## Exercise instructions:
Where a line of the material contains the string "referrer", copy that line.

## Provided data:
..........
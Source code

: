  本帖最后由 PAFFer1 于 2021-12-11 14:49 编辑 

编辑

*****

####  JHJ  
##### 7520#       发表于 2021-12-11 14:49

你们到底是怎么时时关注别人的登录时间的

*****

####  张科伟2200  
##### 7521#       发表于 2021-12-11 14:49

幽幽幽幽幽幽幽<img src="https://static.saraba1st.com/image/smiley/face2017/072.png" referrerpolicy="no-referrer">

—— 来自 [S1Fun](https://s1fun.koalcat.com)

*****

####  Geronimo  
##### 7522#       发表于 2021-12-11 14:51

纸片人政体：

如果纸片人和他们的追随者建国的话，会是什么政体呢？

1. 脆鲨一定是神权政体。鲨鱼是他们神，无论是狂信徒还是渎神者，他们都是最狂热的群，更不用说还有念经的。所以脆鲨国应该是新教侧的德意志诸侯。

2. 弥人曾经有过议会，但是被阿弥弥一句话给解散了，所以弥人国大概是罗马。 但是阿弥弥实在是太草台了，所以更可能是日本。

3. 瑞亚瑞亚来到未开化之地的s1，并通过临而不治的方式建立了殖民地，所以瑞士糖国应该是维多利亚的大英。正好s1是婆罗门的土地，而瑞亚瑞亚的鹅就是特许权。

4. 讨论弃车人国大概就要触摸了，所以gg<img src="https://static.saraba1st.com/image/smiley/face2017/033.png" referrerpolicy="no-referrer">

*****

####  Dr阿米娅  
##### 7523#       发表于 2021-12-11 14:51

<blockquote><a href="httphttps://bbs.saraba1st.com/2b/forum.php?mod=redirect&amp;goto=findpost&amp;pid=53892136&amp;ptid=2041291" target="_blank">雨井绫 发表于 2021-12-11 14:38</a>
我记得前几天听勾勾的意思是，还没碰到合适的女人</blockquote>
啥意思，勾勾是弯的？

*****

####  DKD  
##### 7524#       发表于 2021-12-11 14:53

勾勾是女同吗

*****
..........
## Answer space:
幽幽幽幽幽幽幽<img src="https://static.saraba1st.com/image/smiley/face2017/072.png" referrerpolicy="no-referrer">
4. 讨论弃车人国大概就要触摸了，所以gg<img src="https://static.saraba1st.com/image/smiley/face2017/033.png" referrerpolicy="no-referrer">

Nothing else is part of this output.